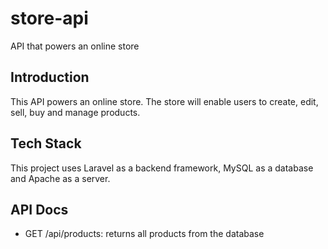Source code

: # store-api
API that powers an online store

## Introduction
This API powers an online store. The store will enable users to create, edit, sell, buy and manage products.

## Tech Stack
This project uses Laravel as a backend framework, MySQL as a database and Apache as a server.

## API Docs

- GET /api/products: returns all products from the database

About this exercise: Your answer must be the line that contains "## API Docs" and every line after it to the end of the records, reproduced exactly.

Result below:
## API Docs

- GET /api/products: returns all products from the database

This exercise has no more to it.